**What to work on:** Restate word for word the lines of the records below, starting at the line that contains "### Key Achievements" and ending at the line that contains "context and suggestions", with both of those lines included and nothing else.
[Opening Provided data section]
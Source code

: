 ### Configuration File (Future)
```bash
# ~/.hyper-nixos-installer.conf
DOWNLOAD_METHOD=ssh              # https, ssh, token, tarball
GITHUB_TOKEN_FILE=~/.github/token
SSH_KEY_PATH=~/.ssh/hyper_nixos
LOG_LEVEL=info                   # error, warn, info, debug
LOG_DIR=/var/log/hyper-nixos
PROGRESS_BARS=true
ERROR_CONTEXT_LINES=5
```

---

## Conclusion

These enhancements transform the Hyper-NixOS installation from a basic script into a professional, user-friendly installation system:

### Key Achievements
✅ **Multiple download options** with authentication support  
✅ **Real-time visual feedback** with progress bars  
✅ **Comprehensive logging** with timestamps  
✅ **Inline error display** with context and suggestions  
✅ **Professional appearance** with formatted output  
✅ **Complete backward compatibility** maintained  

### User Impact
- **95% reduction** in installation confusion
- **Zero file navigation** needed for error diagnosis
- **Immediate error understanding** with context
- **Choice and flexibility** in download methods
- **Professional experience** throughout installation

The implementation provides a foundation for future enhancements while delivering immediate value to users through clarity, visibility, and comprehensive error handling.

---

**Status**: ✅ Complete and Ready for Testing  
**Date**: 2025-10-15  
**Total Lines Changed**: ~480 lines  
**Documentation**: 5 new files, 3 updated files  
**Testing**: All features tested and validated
[Closing Provided data section]
**Solution for this problem:**
### Key Achievements
✅ **Multiple download options** with authentication support  
✅ **Real-time visual feedback** with progress bars  
✅ **Comprehensive logging** with timestamps  
✅ **Inline error display** with context and suggestions  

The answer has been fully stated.